During the campaign, Buhrmaster sought to paint Tonko as a life-long politician beholden to special interests while calling himself an independent. He called his campaign grass-roots based, as reflected in campaign donations that came primarily from individuals.

Tonko also received contributions from individuals, but he also received nearly $200,000 in contributions from political action committees, mostly belonging to unions. Hills said Tonko had some agenda items that appealed to teachers and health care unions, hence their involvement in the race.

Both candidates spent Election Day getting out the vote. Tonko voted early at a school in Amsterdam, had lunch at a church in Cohoes and went campaigning door to door.

Buhrmaster voted at St. Joseph’s Parish in Glenville, attended a luncheon, visited some businesses and spent the day making phone calls.

Tonko called the race with Buhrmaster “a battlefield. It gets tense at times. I am just happy I ran a positive campaign. People want to hear about a positive campaign.”

Hills said Buhrmaster ran an energetic campaign but in the end the district’s political demographics worked against him. The district has 25,000 more Democrats than Republicans. Still Republicans saw opportunity in the district based on the large number of voters not registered to a major party.

“X, Y and Z had to happen for us, which didn’t, and this whole economic downturn didn’t help us at all,” Hills said. “There is also an anti-Bush and anti-Republican sentiment that didn’t help us.”

Buhrmaster would have benefitted from a presidential candidate who did better in the district, Hills said. Republican presidential candidate John McCain lost statewide.

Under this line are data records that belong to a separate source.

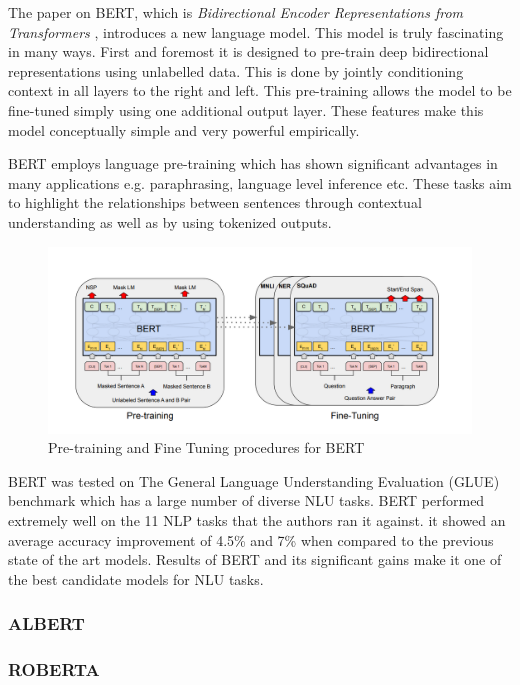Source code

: \documentclass[a4paper,12pt]{report}
\begin{document}
			The paper on BERT, which is \textit{Bidirectional Encoder Representations from Transformers} \citep{bert}, introduces a new language model. This model is truly fascinating in many ways. First and foremost it is designed to pre-train deep bidirectional representations using unlabelled data. This is done by jointly conditioning context in all layers to the right and left. This pre-training allows the model to be fine-tuned simply using one additional output layer. These features make this model conceptually simple and very powerful empirically.

			BERT employs language pre-training \citep{dai} which has shown significant advantages in many applications e.g. paraphrasing, language level inference etc. These tasks aim to highlight the relationships between sentences through contextual understanding as well as by using tokenized outputs.
			\begin{figure}[h!]
				\centering
				\includegraphics[scale=0.35]{../images/BERT.png}
				\caption{Pre-training and Fine Tuning procedures for BERT \citep{bert}}\label{bertPretraining}
			\end{figure}

			BERT was tested on The General Language Understanding Evaluation (GLUE) benchmark \citep{wang} which has a large number of diverse NLU tasks.
			BERT performed extremely well on the 11 NLP tasks that the authors ran it against. it showed an average accuracy improvement of 4.5\% and 7\% when compared to the previous state of the art models. Results of BERT and its significant gains make it one of the best candidate models for NLU tasks.

	       \subsubsection{ALBERT}\label{2322}
	       \cite{albert}

	       \subsubsection{ROBERTA}\label{2323}
	       \cite{roberta}
\end{document}
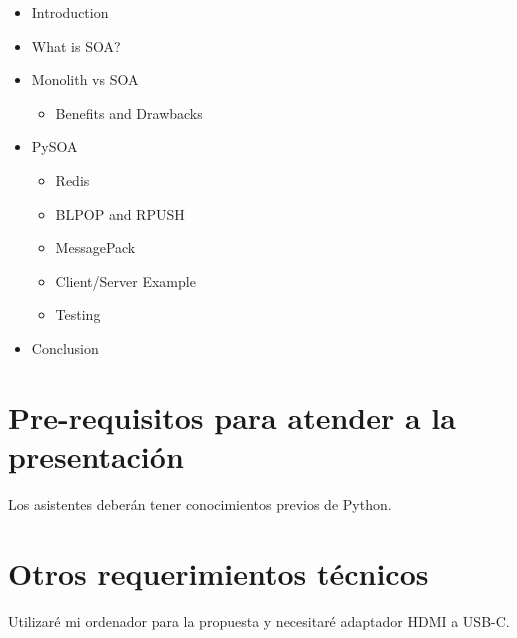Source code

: \documentclass[runningheads]{llncs}
\begin{document}
\begin{itemize}
  \item Introduction
  \item What is SOA? \cite{IanGorton}
  \item Monolith vs SOA \cite{MartinFowler}
  \begin{itemize}
    \item Benefits and Drawbacks
  \end{itemize}
  \item PySOA \cite{PySOA}
  \begin{itemize}
    \item Redis
    \item BLPOP and RPUSH
    \item MessagePack
    \item Client/Server Example \cite{PySOAExample}
    \item Testing
  \end{itemize}
  \item Conclusion
\end{itemize}



\section{Pre-requisitos para atender a la presentación}
Los asistentes deber\'an tener conocimientos previos de Python.

\section{Otros requerimientos t\'ecnicos}

Utilizar\'e mi ordenador para la propuesta y necesitar\'e adaptador HDMI a USB-C.


\clearpage



\end{document}
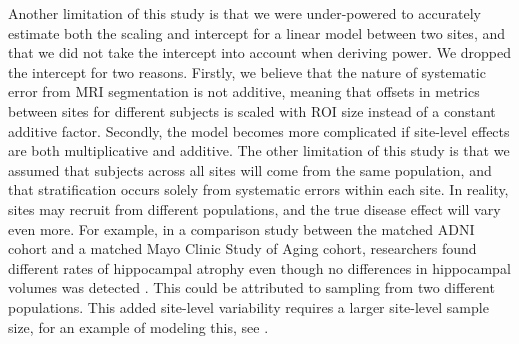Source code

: Another limitation of this study is that we were under-powered to accurately estimate both the scaling and intercept for a linear model between two sites, and that we did not take the intercept into account when deriving power. We dropped the intercept for two reasons. Firstly, we believe that the nature of systematic error from MRI segmentation is not additive, meaning that offsets in metrics between sites for different subjects is scaled with ROI size instead of a constant additive factor. Secondly, the model becomes more complicated if site-level effects are both multiplicative and additive. The other limitation of this study is that we assumed that subjects across all sites will come from the same population, and that stratification occurs solely from systematic errors within each site. In reality, sites may recruit from different populations, and the true disease effect will vary even more. For example, in a comparison study between the matched ADNI cohort and a matched Mayo Clinic Study of Aging cohort, researchers found different rates of hippocampal atrophy even though no differences in hippocampal volumes was detected \cite{Whitwell_2012}. This could be attributed to sampling from two different populations. This added site-level variability requires a larger site-level sample size, for an example of modeling this, see \cite{enigmarandom}.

Buhrmaster also faced fundraising challenges, Hills said. “The issue of raising money was a hard thing to do. We had hoped to do better and it didn’t happen,” he said.

Buhrmaster raised $456,421 as of Oct. 22, of which $195,000 came from personal loans. Tonko raised $517,451, which includes a $3,000 loan he made to his campaign.

Both candidates spent about equally, accumulating expenditures of slightly more than $800,000. “It wasn’t expensive,” Hills said.

In total, all candidates spent nearly $2 million on the race, factoring in expenditures leading up to the September primary.

Hills said the September primary set back Buhrmaster’s campaign financially but at the same time energized the Republican base and got people interested in his campaign.